* **Brief**:
Each entry below should be written out exactly as it is, with no pictures.
*** Data for review Section Begins ***
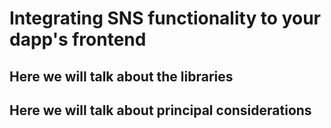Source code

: # Integrating SNS functionality to your dapp's frontend

## Here we will talk about the libraries
<!--TODO-content: --> 

## Here we will talk about principal considerations
<!--TODO-content: -->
*** Data for review Section Ends ***
* **Answer section**:
Source code

: # Integrating SNS functionality to your dapp's frontend

## Here we will talk about the libraries
<!--TODO-content: --> 

## Here we will talk about principal considerations
<!--TODO-content: -->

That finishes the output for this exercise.